Soixante milliards d'euros, soit trente points de PIB : c'est l'impact économique mensuel de la pandémie de Covid-19 sur le territoire, selon les estimations de l'Observatoire français des conjonctures économiques (1) (OFCE). Alors que le Gouvernement réfléchit d'ores et déjà à un plan de relance aux niveaux national et européen, de nombreux chercheurs et associations se positionnent en faveur d'un plan de relance vert, prenant en compte les exigences environnementales.
« Le système est en état de thrombose », analysait Patrice Geoffron, professeur d'économie à l'Université Paris-Dauphine, lors d'une conférence de presse organisé par l'institut de recherche I4CE. Face à l'ampleur de la crise générée par l'épidémie de Covid-19, « une demande de résilience va émerger au sein de la société civile », prévoit-il. D'où la nécessité, selon lui, de prévoir dès maintenant un scénario de sortie de crise permettant d'être « plus résistants et résilients face aux chocs de ce type, y compris climatiques, qui nous attendent. »
Une trentaine de mesures pour verdir les plans de sortie de crise
Afin d'atteindre cet objectif, l'Institut I4CE propose une trentaine de mesures (2) dans sept secteurs couverts par la Stratégie nationale bas-carbone française. Elles devraient permettre, selon eux, de conjuguer urgence sanitaire, sauvegarde économique et respect des ambitions climatiques esquissées dans le Pacte vert européen. « Si on veut être à la hauteur de ce Pacte vert, on ne peut pas faire une relance brune, » estime Patrice Geoffron. « Une opportunité manquée à trente ans de l'échéance pour être neutre en carbone pourrait coûter très cher plus tard. Nous devons verdir les plans de relance », renchérit Benoît Leguet, directeur général d'I4CE.
Les secteurs que l'État devrait privilégier dans le cadre de ce plan de relance seraient, selon l'Institut, la rénovation des logements privés et tertiaires, le déploiement des véhicules électriques, les infrastructures de transport en commun, les infrastructures ferroviaires, les aménagements cyclables et la production d'électricité renouvelable, qui regroupent à eux seuls deux-tiers des investissements bas-carbone du pays, et représentent une activité économique évaluée à 46 milliards d'euros en 2018.
De nombreux co-bénéfices sanitaires et sécuritaires
Les mesures à mettre en place dans ces secteurs reposent sur cinq grands « axes d'impulsion » : des investissements publics ; des cofinancements publics sous forme de subventions, notamment pour l'achat de véhicules électriques ; des obligations de travaux de rénovation énergétique ; des outils financiers permettant aux projets de démarrer sans trésorerie ; et enfin de l'accompagnement technique à destination des collectivités, des ménages et des entreprises. L'Institut a déduit de ces mesures un plan de financement reposant sur une impulsion publique de 7 milliards d'euros par an jusqu'à 2023. Il devrait, selon eux, déclencher 18 milliards d'euros d'investissements annuels en faveur du climat.
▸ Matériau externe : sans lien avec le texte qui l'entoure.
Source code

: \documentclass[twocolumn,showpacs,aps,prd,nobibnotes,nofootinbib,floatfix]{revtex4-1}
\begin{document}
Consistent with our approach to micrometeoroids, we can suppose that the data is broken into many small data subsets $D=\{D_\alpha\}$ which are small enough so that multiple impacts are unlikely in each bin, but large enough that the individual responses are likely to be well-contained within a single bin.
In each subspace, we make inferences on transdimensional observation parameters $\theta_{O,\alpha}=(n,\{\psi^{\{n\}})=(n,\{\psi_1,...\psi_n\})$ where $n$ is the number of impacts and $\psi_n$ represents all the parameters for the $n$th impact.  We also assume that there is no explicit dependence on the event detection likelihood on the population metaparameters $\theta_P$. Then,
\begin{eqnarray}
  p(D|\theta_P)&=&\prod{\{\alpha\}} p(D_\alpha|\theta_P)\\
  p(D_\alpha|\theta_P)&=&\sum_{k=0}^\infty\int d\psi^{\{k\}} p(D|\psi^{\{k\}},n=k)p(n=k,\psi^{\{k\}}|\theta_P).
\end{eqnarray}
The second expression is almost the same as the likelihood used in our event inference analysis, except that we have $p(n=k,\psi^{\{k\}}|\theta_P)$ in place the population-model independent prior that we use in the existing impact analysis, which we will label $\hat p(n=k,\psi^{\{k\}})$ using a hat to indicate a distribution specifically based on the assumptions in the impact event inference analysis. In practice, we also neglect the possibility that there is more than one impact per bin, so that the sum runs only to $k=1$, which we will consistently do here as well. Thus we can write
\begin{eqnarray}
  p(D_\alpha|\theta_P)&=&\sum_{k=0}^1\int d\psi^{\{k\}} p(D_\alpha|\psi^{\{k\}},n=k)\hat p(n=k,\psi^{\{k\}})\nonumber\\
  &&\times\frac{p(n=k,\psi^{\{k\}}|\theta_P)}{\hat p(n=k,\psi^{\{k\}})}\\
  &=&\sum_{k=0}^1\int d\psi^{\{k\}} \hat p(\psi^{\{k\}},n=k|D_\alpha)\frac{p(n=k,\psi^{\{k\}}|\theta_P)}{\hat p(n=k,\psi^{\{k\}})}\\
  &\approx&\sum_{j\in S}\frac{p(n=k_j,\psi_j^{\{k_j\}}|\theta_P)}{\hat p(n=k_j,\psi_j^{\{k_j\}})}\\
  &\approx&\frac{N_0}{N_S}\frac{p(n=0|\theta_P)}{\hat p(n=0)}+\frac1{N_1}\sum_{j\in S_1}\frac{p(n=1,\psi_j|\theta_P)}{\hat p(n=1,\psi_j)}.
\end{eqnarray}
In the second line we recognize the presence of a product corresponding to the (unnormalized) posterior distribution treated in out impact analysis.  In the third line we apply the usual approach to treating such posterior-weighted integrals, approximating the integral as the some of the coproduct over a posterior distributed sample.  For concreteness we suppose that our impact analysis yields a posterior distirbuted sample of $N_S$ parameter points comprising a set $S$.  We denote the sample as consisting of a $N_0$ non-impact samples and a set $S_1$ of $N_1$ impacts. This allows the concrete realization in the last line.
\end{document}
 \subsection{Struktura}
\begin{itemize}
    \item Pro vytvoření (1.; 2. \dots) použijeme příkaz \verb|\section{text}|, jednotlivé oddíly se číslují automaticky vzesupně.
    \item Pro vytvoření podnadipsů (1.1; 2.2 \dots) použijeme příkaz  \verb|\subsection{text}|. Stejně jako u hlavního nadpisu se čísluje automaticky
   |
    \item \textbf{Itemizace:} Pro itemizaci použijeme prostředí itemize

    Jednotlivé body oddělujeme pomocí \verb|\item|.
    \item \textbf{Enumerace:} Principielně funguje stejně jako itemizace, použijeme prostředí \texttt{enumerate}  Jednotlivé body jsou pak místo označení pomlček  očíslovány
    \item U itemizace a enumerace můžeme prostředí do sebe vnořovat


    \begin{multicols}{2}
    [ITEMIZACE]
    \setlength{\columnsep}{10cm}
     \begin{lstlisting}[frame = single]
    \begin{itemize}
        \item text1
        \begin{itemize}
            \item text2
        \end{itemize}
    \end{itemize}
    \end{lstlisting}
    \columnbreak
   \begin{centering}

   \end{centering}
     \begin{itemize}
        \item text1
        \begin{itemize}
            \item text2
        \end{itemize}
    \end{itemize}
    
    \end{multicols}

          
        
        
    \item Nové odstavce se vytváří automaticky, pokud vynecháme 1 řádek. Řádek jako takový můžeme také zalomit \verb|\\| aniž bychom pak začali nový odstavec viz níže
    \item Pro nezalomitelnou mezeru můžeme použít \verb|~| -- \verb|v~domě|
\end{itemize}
Ce plan de relance comprend de nombreux co-bénéfices, selon Patrice Geoffron. Il permettrait, par exemple, à la France, d'être plus autonome en énergie, et donc moins sensible aux chocs pétroliers, mais également de réduire le coût sanitaire de la mauvaise qualité de l'air, estimé à 50 milliards d'euros par an à l'échelle européenne. « Ces investissements verts ont un rendement caché : ils nous mettent à l'abri de crises futures et améliorent notre résilience. Si nous ne privilégions pas les intérêts collectifs et la résistance sanitaire en sortie de crise, nous aurons à nouveau raté une occasion », insiste-t-il en évoquant le plan de relance de 2008, un plan « peu ambitieux » responsable de nombreux retards environnementaux (3) .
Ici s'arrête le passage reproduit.